◆ EXERCISE GOAL ◆
Where does the word "followed" occur in the data below? Copy each line that holds it.

◆ EXERCISE DATA ◆

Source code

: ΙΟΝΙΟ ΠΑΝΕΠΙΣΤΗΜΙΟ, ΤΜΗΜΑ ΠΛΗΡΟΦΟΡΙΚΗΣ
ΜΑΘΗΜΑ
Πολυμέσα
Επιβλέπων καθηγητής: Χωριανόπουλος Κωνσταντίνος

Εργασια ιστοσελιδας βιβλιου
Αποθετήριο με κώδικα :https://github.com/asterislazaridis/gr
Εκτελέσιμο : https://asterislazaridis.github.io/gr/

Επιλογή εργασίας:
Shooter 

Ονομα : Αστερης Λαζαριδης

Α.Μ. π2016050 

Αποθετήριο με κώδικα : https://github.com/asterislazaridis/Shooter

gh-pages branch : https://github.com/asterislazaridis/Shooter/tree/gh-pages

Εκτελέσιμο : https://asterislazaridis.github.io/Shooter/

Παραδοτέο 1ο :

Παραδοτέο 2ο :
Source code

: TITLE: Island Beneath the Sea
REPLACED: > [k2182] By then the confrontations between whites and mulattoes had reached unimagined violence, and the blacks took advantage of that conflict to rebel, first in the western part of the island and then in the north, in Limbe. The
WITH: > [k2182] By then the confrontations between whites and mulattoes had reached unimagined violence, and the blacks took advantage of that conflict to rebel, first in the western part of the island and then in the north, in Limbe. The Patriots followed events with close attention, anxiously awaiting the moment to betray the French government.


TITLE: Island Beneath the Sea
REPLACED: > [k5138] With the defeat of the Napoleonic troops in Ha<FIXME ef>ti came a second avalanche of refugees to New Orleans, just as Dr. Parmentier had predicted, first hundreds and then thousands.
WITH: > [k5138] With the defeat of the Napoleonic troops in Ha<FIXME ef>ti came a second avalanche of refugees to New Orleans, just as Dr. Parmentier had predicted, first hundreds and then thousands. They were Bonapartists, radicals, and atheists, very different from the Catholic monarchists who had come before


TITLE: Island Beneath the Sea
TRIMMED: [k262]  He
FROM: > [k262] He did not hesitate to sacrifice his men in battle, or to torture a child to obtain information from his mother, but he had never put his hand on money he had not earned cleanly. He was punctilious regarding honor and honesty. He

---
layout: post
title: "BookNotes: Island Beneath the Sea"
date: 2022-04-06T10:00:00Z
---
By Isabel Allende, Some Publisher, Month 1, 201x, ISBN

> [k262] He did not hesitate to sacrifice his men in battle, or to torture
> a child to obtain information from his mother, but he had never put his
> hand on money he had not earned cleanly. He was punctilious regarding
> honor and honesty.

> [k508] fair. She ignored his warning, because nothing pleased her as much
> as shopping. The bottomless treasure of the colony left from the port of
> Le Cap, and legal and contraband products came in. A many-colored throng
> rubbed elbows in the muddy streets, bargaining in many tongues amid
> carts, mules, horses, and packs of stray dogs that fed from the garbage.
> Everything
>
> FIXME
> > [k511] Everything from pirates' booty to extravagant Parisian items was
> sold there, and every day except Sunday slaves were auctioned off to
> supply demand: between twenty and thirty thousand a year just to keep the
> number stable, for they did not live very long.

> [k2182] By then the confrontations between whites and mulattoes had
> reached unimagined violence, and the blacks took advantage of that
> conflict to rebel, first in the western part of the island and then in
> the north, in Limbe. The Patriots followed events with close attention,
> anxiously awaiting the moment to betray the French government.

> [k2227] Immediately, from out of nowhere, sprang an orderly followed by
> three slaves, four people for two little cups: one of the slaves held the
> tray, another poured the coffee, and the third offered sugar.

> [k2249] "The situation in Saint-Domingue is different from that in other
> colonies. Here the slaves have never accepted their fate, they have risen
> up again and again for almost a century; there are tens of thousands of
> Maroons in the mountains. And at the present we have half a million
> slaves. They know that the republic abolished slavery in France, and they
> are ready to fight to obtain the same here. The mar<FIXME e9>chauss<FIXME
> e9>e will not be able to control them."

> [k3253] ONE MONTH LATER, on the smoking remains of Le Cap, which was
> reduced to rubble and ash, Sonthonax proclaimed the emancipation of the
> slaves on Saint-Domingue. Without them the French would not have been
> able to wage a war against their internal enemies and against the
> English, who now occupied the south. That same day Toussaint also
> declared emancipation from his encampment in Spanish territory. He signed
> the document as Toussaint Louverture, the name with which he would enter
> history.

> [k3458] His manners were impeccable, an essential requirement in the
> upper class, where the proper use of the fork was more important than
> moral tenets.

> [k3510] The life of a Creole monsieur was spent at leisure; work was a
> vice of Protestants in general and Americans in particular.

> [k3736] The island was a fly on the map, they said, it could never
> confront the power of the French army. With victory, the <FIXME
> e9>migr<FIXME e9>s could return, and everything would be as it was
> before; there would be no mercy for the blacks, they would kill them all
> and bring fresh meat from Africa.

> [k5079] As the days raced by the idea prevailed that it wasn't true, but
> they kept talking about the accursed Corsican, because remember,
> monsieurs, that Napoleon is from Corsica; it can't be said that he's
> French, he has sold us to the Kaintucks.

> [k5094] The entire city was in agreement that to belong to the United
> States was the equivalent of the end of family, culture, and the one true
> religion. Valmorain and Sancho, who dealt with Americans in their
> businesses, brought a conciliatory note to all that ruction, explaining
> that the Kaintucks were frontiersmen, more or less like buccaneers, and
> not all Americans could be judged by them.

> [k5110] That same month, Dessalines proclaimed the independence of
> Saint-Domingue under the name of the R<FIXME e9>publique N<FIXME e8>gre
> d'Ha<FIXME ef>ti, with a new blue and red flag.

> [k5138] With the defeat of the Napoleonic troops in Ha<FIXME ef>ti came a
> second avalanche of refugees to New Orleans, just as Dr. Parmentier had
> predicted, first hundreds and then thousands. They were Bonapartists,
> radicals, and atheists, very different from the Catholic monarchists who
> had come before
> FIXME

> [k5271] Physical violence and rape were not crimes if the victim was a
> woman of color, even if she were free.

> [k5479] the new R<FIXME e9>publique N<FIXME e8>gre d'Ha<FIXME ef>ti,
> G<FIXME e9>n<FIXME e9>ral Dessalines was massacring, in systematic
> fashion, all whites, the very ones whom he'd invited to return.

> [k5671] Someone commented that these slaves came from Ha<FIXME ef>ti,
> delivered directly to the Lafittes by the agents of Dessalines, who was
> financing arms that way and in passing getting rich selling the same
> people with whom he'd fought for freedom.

◆ RESULT ◆
WITH: > [k2182] By then the confrontations between whites and mulattoes had reached unimagined violence, and the blacks took advantage of that conflict to rebel, first in the western part of the island and then in the north, in Limbe. The Patriots followed events with close attention, anxiously awaiting the moment to betray the French government.
> the north, in Limbe. The Patriots followed events with close attention,
> [k2227] Immediately, from out of nowhere, sprang an orderly followed by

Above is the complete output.